TNG-compute splitting a span that need not be split

Bug #1169345 reported by David Mathog
6
This bug affects 1 person
Affects Status Importance Assigned to Milestone
Inkscape
New
Undecided
Unassigned

Bug Description

The attached SVG example contains mixed English and Hebrew in the order "English1 Hebrew English2".
Somewhere in Layout-TNG-Compute.cpp during the span calculation an error occurs and 4 spans are created instead of the 3 which should be. The first two are as they should be, but the 3rd one (ideally) is split into two pieces: the space that immediately follows the Hebrew phrase, then all the rest of the English. Oddly enough this happens when the SVG file is opened, but the issue is not evident when the XML is inspected. Instead, when one tries to save the SVG to another format,
in my case to EMF, 4 spans are found where 3 were expected. I was able to trace the problem back into
Layout-TNG-Compute.cpp, and to see it happens when the SVG file is loaded, but those code sections are so complex that I could not figure out what was going wrong where.

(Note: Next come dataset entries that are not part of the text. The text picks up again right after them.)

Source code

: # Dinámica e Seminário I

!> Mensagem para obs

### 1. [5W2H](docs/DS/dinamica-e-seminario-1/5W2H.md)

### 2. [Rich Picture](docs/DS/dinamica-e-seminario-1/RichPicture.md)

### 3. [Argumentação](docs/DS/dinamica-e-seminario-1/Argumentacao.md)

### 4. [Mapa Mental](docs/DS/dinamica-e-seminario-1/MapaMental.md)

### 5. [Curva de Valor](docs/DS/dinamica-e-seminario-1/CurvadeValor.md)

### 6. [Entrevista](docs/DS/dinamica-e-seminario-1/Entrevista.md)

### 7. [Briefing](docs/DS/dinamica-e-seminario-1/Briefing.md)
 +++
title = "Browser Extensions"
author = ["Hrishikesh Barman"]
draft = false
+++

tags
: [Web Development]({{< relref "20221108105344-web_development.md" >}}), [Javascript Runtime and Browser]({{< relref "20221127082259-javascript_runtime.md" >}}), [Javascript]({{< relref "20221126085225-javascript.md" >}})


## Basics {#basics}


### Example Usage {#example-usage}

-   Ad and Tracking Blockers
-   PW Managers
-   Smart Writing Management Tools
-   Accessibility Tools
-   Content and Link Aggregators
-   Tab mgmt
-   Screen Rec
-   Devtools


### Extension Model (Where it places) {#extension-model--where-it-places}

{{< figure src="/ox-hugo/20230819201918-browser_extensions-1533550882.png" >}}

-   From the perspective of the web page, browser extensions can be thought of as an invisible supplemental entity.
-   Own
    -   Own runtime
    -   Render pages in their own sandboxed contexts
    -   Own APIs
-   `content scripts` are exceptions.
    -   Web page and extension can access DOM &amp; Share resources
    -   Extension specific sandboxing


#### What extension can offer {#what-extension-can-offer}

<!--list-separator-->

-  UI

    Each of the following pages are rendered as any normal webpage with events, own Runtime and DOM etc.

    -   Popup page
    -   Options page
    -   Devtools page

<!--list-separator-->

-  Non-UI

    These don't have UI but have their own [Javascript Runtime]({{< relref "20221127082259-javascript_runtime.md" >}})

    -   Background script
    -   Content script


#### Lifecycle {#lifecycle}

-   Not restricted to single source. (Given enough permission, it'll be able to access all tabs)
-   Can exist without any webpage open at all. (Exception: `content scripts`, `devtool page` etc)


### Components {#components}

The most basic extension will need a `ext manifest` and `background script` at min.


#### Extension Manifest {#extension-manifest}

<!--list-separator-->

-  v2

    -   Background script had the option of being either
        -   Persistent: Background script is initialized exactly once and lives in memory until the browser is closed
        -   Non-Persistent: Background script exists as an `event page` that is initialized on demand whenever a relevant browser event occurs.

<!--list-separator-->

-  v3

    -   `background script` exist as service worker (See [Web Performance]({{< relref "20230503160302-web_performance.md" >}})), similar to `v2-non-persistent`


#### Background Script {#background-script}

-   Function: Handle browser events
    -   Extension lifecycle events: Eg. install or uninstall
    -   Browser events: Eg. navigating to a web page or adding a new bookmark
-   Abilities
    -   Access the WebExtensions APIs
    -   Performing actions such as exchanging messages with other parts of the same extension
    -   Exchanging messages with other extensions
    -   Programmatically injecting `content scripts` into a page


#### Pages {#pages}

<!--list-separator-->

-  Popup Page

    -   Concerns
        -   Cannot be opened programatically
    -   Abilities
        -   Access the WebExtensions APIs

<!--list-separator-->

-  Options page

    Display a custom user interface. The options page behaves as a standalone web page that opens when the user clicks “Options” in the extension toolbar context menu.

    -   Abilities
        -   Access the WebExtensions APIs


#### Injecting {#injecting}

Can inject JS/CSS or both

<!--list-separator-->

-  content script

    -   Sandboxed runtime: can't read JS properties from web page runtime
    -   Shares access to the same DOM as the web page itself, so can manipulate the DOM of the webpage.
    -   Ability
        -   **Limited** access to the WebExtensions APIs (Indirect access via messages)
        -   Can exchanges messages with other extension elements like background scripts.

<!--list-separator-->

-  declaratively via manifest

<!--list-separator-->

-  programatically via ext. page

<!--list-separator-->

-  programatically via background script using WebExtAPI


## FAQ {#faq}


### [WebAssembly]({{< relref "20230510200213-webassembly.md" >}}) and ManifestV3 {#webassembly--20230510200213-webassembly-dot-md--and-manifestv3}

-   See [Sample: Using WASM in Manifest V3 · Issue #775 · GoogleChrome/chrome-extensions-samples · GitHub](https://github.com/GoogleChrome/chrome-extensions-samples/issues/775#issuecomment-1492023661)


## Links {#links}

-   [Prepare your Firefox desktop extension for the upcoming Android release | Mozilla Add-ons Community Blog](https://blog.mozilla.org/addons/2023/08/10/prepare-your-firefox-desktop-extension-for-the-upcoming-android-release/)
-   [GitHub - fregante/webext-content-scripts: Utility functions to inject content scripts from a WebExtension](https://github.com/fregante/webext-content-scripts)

The inverse test, "Hebrew1 English Hebrew2" has the exact same problem, with the space between "English" and "Hebrew2" breaking off into its own tspan, for no good reason.

Revision history for this message
David Mathog (mathog) wrote :
jazzynico (jazzynico)
tags: added: text
Revision history for this message
jazzynico (jazzynico) wrote :

The file provided comment #1 seems correct with trunk revision 12387. The text is not split at all, and I can't find a way to reproduce the issue. Could you please provide precise steps to reproduce?

Changed in inkscape:
status: New → Incomplete
Revision history for this message
David Mathog (mathog) wrote :

The file of comment #1 is correct, the problem is what Inkscape does with it when exporting to other formats. This is one way to reproduce it (it could probably be done with trunk too, if you export to a format where you can see the details of the text records within):

1. start inkscape (lp988601 branch)
2. open ehe2.svg
3. save as: ehe2.emf #this might work with trunk on Windows, but it will not on other platforms
4. using reademf from libUEMF and extract from drm_tools (both at sourceforge), look at how it wrote ehe2.emf. The EMF driver writes text records one at a time as they are sent in, so if there is a separate piece, it is because inkscape fed it in that way.

reademf ehe2.emf | extract -if emrtext -ifonly -mt -dl '<>' -fmt '([2])'
( Eng )
(שָׁלוֺם עוֺלָם)
( )
(Eng2)
( שָׁלוֺם עוֺלָם )
(English)
( )
(שָׁלוֺם עוֺלָם)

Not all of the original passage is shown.